AUTHOR=Berres Stefan , Castañeda Pablo 

TITLE=Bifurcation of solutions through a contact manifold in bidisperse models

JOURNAL=Frontiers in Applied Mathematics and Statistics

VOLUME=Volume 9 - 2023

YEAR=2023

URL=https://www.frontiersin.org/journals/applied-mathematics-and-statistics/articles/10.3389/fams.2023.1199011

DOI=10.3389/fams.2023.1199011

ISSN=2297-4687

ABSTRACT=This work deals with a hyperbolic system of two nonlinear conservation laws that models bidisperse suspensions comprising two types of small particles that disperse in a viscous fluid and differ in size and viscosity. We examine the solution dependence for the relative position to the two contact manifolds in the phase space. When the initial condition crosses the first contact manifold, a bifurcation occurs. Another structure appears to bifurcate as the initial condition approaches the second manifold; however, the triple shock rule shows that this phenomenon does not represent a bifurcation.

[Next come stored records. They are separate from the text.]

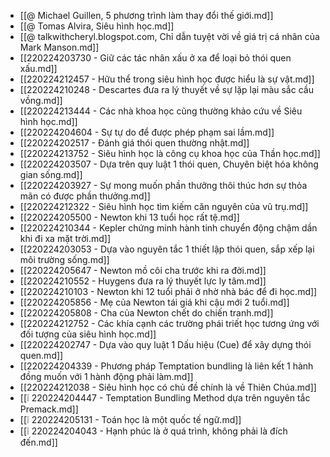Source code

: - [[@ Michael Guillen, 5 phương trình làm thay đổi thế giới.md]]
- [[@ Tomas Alvira, Siêu hình học.md]]
- [[@ talkwithcheryl.blogspot.com, Chỉ dẫn tuyệt vời về giá trị cá nhân của Mark Manson.md]]
- [[220224203730 - Giữ các tác nhân xấu ở xa để loại bỏ thói quen xấu.md]]
- [[220224212457 - Hữu thể trong siêu hình học được hiểu là sự vật.md]]
- [[220224210248 - Descartes đưa ra lý thuyết về sự lặp lại màu sắc cầu vồng.md]]
- [[220224213444 - Các nhà khoa học cũng thường khảo cứu về Siêu hình học.md]]
- [[220224204604 - Sự tự do để được phép phạm sai lầm.md]]
- [[220224202517 - Đánh giá thói quen thường nhật.md]]
- [[220224213752 - Siêu hình học là công cụ khoa học của Thần học.md]]
- [[220224203507 - Dựa trên quy luật 1 thói quen, Chuyên biệt hóa không gian sống.md]]
- [[220224203927 - Sự mong muốn phần thưởng thôi thúc hơn sự thỏa mãn có được phần thưởng.md]]
- [[220224212322 - Siêu hình học tìm kiếm căn nguyên của vũ trụ.md]]
- [[220224205500 - Newton khi 13 tuổi học rất tệ.md]]
- [[220224210344 - Kepler chứng minh hành tinh chuyển động chậm dần khi đi xa mặt trời.md]]
- [[220224203053 - Dựa vào nguyên tắc 1 thiết lập thói quen, sắp xếp lại môi trường sống.md]]
- [[220224205647 - Newton mồ côi cha trước khi ra đời.md]]
- [[220224210552 - Huygens đưa ra lý thuyết lực ly tâm.md]]
- [[220224210103 - Newton khi 12 tuổi phải ở nhờ nhà bác để đi học.md]]
- [[220224205856 - Mẹ của Newton tái giá khi cậu mới 2 tuổi.md]]
- [[220224205808 - Cha của Newton chết do chiến tranh.md]]
- [[220224212752 - Các khía cạnh các trường phái triết học tương ứng với đối tượng của siêu hình học.md]]
- [[220224202747 - Dựa vào quy luật 1 Dấu hiệu (Cue) để xây dựng thói quen.md]]
- [[220224204339 - Phương pháp Temptation bundling là liên kết 1 hành đồng muốn với 1 hành động phải làm.md]]
- [[220224212038 - Siêu hình học có chủ đề chính là về Thiên Chúa.md]]
- [[❕ 220224204447 - Temptation Bundling Method dựa trên nguyên tắc Premack.md]]
- [[❕ 220224205131 - Toán học là một quốc tế ngữ.md]]
- [[❕ 220224204043 - Hạnh phúc là ở quá trình, không phải là đích đến.md]]
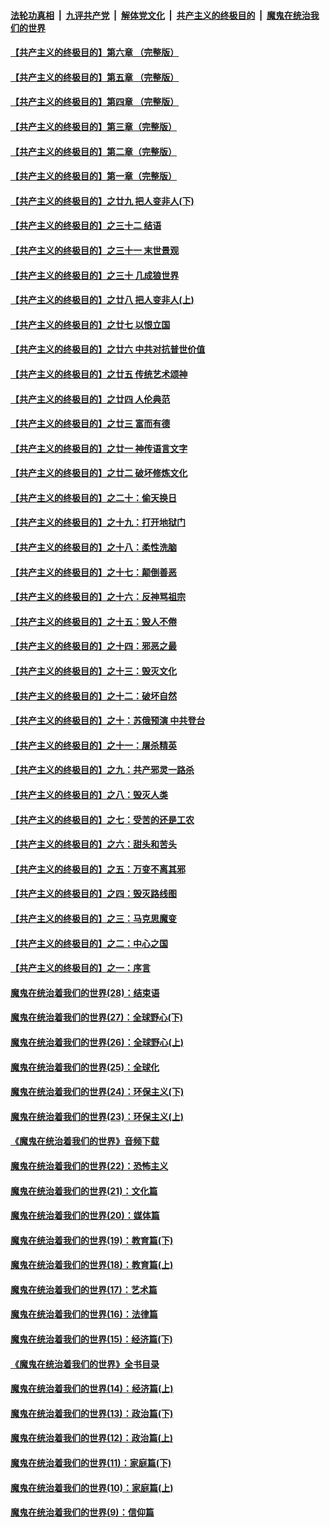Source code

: 

####  [法轮功真相](../../../../basic/blob/master/README.md?t=07022131) &nbsp;|&nbsp; [九评共产党](../../../../9ping.md/blob/master/README.md?t=07022131) &nbsp;|&nbsp; [解体党文化](../../../../jtdwh.md/blob/master/README.md?t=07022131)  &nbsp;|&nbsp; [共产主义的终极目的](../../../../gczydzjmd.md/blob/master/README.md?t=07022131) &nbsp;|&nbsp; [魔鬼在统治我们的世界](../../../../mgztzwmdsj.md/blob/master/README.md?t=07022131) 

#### [【共产主义的终极目的】第六章 （完整版）](../pages/nsc422/n11428913.md?t=07022131) 

#### [【共产主义的终极目的】第五章 （完整版）](../pages/nsc422/n11428912.md?t=07022131) 

#### [【共产主义的终极目的】第四章 （完整版）](../pages/nsc422/n11428907.md?t=07022131) 

#### [【共产主义的终极目的】第三章（完整版）](../pages/nsc422/n11428848.md?t=07022131) 

#### [【共产主义的终极目的】第二章（完整版）](../pages/nsc422/n11428831.md?t=07022131) 

#### [【共产主义的终极目的】第一章（完整版）](../pages/nsc422/n11417651.md?t=07022131) 

#### [【共产主义的终极目的】之廿九 把人变非人(下)](../pages/nsc422/n11344140.md?t=07022131) 

#### [【共产主义的终极目的】之三十二 结语](../pages/nsc422/n11360535.md?t=07022131) 

#### [【共产主义的终极目的】之三十一 末世景观](../pages/nsc422/n11351129.md?t=07022131) 

#### [【共产主义的终极目的】之三十 几成狼世界](../pages/nsc422/n11348280.md?t=07022131) 

#### [【共产主义的终极目的】之廿八 把人变非人(上)](../pages/nsc422/n11340492.md?t=07022131) 

#### [【共产主义的终极目的】之廿七 以恨立国](../pages/nsc422/n11336944.md?t=07022131) 

#### [【共产主义的终极目的】之廿六 中共对抗普世价值](../pages/nsc422/n11324785.md?t=07022131) 

#### [【共产主义的终极目的】之廿五 传统艺术颂神](../pages/nsc422/n11296396.md?t=07022131) 

#### [【共产主义的终极目的】之廿四 人伦典范](../pages/nsc422/n11296397.md?t=07022131) 

#### [【共产主义的终极目的】之廿三 富而有德](../pages/nsc422/n11283598.md?t=07022131) 

#### [【共产主义的终极目的】之廿一 神传语言文字](../pages/nsc422/n11263265.md?t=07022131) 

#### [【共产主义的终极目的】之廿二 破坏修炼文化](../pages/nsc422/n11245728.md?t=07022131) 

#### [【共产主义的终极目的】之二十：偷天换日](../pages/nsc422/n11238846.md?t=07022131) 

#### [【共产主义的终极目的】之十九：打开地狱门](../pages/nsc422/n11206376.md?t=07022131) 

#### [【共产主义的终极目的】之十八：柔性洗脑](../pages/nsc422/n11199994.md?t=07022131) 

#### [【共产主义的终极目的】之十七：颠倒善恶](../pages/nsc422/n11179782.md?t=07022131) 

#### [【共产主义的终极目的】之十六：反神骂祖宗](../pages/nsc422/n11166798.md?t=07022131) 

#### [【共产主义的终极目的】之十五：毁人不倦](../pages/nsc422/n11166792.md?t=07022131) 

#### [【共产主义的终极目的】之十四：邪恶之最](../pages/nsc422/n11150249.md?t=07022131) 

#### [【共产主义的终极目的】之十三：毁灭文化](../pages/nsc422/n11135227.md?t=07022131) 

#### [【共产主义的终极目的】之十二：破坏自然](../pages/nsc422/n11135214.md?t=07022131) 

#### [【共产主义的终极目的】之十：苏俄预演 中共登台](../pages/nsc422/n11118424.md?t=07022131) 

#### [【共产主义的终极目的】之十一：屠杀精英](../pages/nsc422/n11118442.md?t=07022131) 

#### [【共产主义的终极目的】之九：共产邪灵一路杀](../pages/nsc422/n11114139.md?t=07022131) 

#### [【共产主义的终极目的】之八：毁灭人类](../pages/nsc422/n11108503.md?t=07022131) 

#### [【共产主义的终极目的】之七：受苦的还是工农](../pages/nsc422/n11101809.md?t=07022131) 

#### [【共产主义的终极目的】之六：甜头和苦头](../pages/nsc422/n11096971.md?t=07022131) 

#### [【共产主义的终极目的】之五：万变不离其邪](../pages/nsc422/n11091285.md?t=07022131) 

#### [【共产主义的终极目的】之四：毁灭路线图](../pages/nsc422/n11086284.md?t=07022131) 

#### [【共产主义的终极目的】之三：马克思魔变](../pages/nsc422/n11061941.md?t=07022131) 

#### [【共产主义的终极目的】之二：中心之国](../pages/nsc422/n11047728.md?t=07022131) 

#### [【共产主义的终极目的】之一：序言](../pages/nsc422/n11086077.md?t=07022131) 

#### [魔鬼在统治着我们的世界(28)：结束语](../pages/nsc422/n10936246.md?t=07022131) 

#### [魔鬼在统治着我们的世界(27)：全球野心(下)](../pages/nsc422/n10928319.md?t=07022131) 

#### [魔鬼在统治着我们的世界(26)：全球野心(上)](../pages/nsc422/n10900318.md?t=07022131) 

#### [魔鬼在统治着我们的世界(25)：全球化](../pages/nsc422/n10788205.md?t=07022131) 

#### [魔鬼在统治着我们的世界(24)：环保主义(下)](../pages/nsc422/n10695307.md?t=07022131) 

#### [魔鬼在统治着我们的世界(23)：环保主义(上)](../pages/nsc422/n10688613.md?t=07022131) 

#### [《魔鬼在统治着我们的世界》音频下载](../pages/nsc422/n10635553.md?t=07022131) 

#### [魔鬼在统治着我们的世界(22)：恐怖主义](../pages/nsc422/n10614727.md?t=07022131) 

#### [魔鬼在统治着我们的世界(21)：文化篇](../pages/nsc422/n10597706.md?t=07022131) 

#### [魔鬼在统治着我们的世界(20)：媒体篇](../pages/nsc422/n10586579.md?t=07022131) 

#### [魔鬼在统治着我们的世界(19)：教育篇(下)](../pages/nsc422/n10564808.md?t=07022131) 

#### [魔鬼在统治着我们的世界(18)：教育篇(上)](../pages/nsc422/n10526970.md?t=07022131) 

#### [魔鬼在统治着我们的世界(17)：艺术篇](../pages/nsc422/n10499093.md?t=07022131) 

#### [魔鬼在统治着我们的世界(16)：法律篇](../pages/nsc422/n10485969.md?t=07022131) 

#### [魔鬼在统治着我们的世界(15)：经济篇(下)](../pages/nsc422/n10469975.md?t=07022131) 

#### [《魔鬼在统治着我们的世界》全书目录](../pages/nsc422/n10464261.md?t=07022131) 

#### [魔鬼在统治着我们的世界(14)：经济篇(上)](../pages/nsc422/n10457370.md?t=07022131) 

#### [魔鬼在统治着我们的世界(13)：政治篇(下)](../pages/nsc422/n10448270.md?t=07022131) 

#### [魔鬼在统治着我们的世界(12)：政治篇(上)](../pages/nsc422/n10444576.md?t=07022131) 

#### [魔鬼在统治着我们的世界(11)：家庭篇(下)](../pages/nsc422/n10440961.md?t=07022131) 

#### [魔鬼在统治着我们的世界(10)：家庭篇(上)](../pages/nsc422/n10435448.md?t=07022131) 

#### [魔鬼在统治着我们的世界(9)：信仰篇](../pages/nsc422/n10432159.md?t=07022131)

The first analysis is based on the classification of elementary waves that begin at the origin of phase space. Analytical solutions to prototypical Riemann problems connecting the origin to any point in the state space are provided. The second analysis is based on semi-analytical solutions to Riemann problems connecting any state in the phase space with the maximum packing concentration line, which are the two Riemann problems that occur in standard batch sedimentation tests.

A small appendix discusses the emerging quasi-umbilic points that appear in this and earlier works. These points can develop new types of bifurcations as relevant members of the elliptic/hyperbolic boundary of the system of partial differential equations.